BluMail, a gateway for global email, education, networking, jobs and entrepreneurship, is providing a platform through the Internet to its clientele to contribute towards the development of their countries. A statement signed by Dr Sarah MacCue, Founder and Board Chair of BluMail, United States, said her outfit would provide free email accounts, educational content focused on conflict resolution, early childhood education, entrepreneurship and the environment. BluMail will also cover areas such as healthy lifestyles, human rights, religious understanding, women's empowerment and youth leadership. The statement said the facility would make available "National Geographic Photo of the Day, Top World Websites, Read/Share a Story Networking Platform for Intercultural Understanding, Write about Your Life, What Do YOU Think? Survey Platform, One Stop Portal for Entrepreneurship, Buy/Sell Product, Mentor to Mentee Matching, Daily Educational Message to Cell Phones, Email Accounts and Post/Find a Job". It indicated that operators of the facility are expected to deal with 2.5 million users each year.

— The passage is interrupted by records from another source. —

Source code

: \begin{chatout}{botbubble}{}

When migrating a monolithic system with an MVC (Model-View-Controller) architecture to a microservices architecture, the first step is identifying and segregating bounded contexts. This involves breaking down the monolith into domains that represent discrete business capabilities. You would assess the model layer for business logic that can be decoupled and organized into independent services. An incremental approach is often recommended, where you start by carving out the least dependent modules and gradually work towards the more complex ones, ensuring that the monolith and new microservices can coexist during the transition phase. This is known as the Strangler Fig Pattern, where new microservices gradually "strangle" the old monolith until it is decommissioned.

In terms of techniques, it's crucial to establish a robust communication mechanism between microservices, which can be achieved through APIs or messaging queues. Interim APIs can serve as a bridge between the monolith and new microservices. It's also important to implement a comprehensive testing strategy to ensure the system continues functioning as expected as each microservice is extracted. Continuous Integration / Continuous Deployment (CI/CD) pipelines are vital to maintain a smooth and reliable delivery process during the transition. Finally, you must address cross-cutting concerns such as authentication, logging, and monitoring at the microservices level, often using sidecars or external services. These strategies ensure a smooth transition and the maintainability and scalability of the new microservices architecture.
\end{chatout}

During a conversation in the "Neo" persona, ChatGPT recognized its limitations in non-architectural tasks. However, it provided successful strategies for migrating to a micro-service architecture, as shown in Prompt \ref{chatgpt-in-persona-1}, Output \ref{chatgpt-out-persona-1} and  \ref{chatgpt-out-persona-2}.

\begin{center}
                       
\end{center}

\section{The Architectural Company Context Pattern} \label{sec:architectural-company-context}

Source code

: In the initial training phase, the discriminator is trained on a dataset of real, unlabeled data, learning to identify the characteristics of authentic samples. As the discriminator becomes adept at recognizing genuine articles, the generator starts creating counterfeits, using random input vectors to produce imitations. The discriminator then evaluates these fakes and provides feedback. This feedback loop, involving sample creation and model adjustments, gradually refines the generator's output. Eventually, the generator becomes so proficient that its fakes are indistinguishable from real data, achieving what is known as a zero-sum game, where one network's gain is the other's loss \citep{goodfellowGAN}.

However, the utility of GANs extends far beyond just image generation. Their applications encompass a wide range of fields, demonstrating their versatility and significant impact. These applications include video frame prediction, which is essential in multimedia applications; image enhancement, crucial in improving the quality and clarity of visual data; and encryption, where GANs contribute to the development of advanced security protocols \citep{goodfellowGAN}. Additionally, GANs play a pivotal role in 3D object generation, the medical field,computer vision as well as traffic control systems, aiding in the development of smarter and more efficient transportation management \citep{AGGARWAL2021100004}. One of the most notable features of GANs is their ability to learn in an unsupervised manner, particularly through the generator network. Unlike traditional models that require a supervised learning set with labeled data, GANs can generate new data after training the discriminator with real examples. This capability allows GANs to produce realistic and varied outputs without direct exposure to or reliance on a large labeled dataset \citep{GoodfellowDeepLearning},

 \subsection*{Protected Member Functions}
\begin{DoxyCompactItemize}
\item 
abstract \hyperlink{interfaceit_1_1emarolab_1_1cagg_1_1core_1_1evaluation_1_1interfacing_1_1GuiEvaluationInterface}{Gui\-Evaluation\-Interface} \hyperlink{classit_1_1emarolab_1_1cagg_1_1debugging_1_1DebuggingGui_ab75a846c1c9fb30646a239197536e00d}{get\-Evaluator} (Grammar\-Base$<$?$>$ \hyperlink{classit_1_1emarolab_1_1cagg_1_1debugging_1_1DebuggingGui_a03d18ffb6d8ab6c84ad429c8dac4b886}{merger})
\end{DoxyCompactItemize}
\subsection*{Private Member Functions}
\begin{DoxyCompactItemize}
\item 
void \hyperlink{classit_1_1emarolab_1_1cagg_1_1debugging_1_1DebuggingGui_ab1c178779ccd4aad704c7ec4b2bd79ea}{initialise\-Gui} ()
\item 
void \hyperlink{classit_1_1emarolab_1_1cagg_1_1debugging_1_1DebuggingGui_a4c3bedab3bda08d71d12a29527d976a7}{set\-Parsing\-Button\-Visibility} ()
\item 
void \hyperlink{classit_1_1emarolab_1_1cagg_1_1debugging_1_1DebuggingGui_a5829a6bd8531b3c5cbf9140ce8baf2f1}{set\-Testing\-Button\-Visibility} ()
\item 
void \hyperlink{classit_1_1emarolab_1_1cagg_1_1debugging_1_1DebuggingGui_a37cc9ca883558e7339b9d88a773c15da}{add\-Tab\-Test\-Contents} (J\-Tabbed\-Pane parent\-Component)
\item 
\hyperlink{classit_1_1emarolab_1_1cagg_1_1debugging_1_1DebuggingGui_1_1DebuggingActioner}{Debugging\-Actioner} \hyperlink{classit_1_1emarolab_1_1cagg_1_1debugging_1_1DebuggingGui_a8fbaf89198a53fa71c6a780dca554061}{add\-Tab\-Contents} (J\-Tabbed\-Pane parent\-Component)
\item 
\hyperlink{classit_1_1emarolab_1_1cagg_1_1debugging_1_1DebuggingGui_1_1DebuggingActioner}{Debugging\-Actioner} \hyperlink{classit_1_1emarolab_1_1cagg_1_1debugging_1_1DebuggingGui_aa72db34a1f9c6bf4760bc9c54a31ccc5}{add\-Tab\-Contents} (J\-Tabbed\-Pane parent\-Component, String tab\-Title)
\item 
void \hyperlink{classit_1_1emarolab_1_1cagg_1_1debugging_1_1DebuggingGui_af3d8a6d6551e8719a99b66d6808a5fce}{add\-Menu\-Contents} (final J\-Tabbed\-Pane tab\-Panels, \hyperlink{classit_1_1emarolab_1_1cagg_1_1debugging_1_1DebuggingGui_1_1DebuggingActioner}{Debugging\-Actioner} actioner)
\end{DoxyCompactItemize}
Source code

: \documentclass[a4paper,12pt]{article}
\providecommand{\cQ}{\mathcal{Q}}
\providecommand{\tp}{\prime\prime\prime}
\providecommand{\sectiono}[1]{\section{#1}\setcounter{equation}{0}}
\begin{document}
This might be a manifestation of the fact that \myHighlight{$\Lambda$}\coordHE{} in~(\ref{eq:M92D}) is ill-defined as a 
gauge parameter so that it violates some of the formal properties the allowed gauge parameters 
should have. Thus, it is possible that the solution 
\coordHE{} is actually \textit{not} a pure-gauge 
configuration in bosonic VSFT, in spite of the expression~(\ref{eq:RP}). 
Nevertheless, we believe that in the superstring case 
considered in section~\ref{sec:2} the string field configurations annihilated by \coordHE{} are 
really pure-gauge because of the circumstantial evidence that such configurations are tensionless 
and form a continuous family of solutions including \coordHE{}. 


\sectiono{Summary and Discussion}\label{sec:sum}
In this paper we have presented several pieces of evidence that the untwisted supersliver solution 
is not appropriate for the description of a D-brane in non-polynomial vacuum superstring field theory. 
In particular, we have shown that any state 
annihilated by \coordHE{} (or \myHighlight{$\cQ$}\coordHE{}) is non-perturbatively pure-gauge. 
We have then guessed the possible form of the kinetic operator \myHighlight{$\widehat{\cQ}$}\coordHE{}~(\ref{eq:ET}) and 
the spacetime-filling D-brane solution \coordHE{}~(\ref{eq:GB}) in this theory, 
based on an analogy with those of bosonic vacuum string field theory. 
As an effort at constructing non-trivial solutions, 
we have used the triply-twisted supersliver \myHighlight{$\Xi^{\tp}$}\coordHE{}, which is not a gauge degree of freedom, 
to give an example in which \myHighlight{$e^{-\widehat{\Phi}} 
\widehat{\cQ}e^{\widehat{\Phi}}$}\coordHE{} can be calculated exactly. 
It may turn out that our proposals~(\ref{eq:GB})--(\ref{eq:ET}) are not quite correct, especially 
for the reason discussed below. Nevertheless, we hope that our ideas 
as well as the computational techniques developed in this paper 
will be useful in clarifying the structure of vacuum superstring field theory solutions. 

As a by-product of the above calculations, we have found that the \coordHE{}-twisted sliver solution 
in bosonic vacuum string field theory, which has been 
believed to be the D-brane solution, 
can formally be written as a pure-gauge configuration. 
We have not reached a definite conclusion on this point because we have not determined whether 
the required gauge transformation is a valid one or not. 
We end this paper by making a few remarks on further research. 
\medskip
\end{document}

By 2015 it is estimated that BluMail would reach 15 million users with an exponential growth totalling more than 100 million users. The statement said BluMail targeted a large global population, and at the end of 2008, six per cent had access to the Internet in Africa; 18 per cent in Asia; 23 per cent in the Middle East; 30 per cent in Latin America and 24 per cent average worldwide. It said operators of the facility had expressed satisfaction that the International Telecommunications Union had estimated that there would be a 10 per cent average annual growth rate in these regions. The statement said BluMail had, therefore, realised that as millions gain Internet access in the next decade, the opportunity to educate and inform the public would be unprecedented. It said "operators of the BluMail has observed that the target users were youth in developing countries with new and limited Internet connectivity, basic fourth to sixth grade literacy, and limited English language skills, estimated at about 2 billion in the world."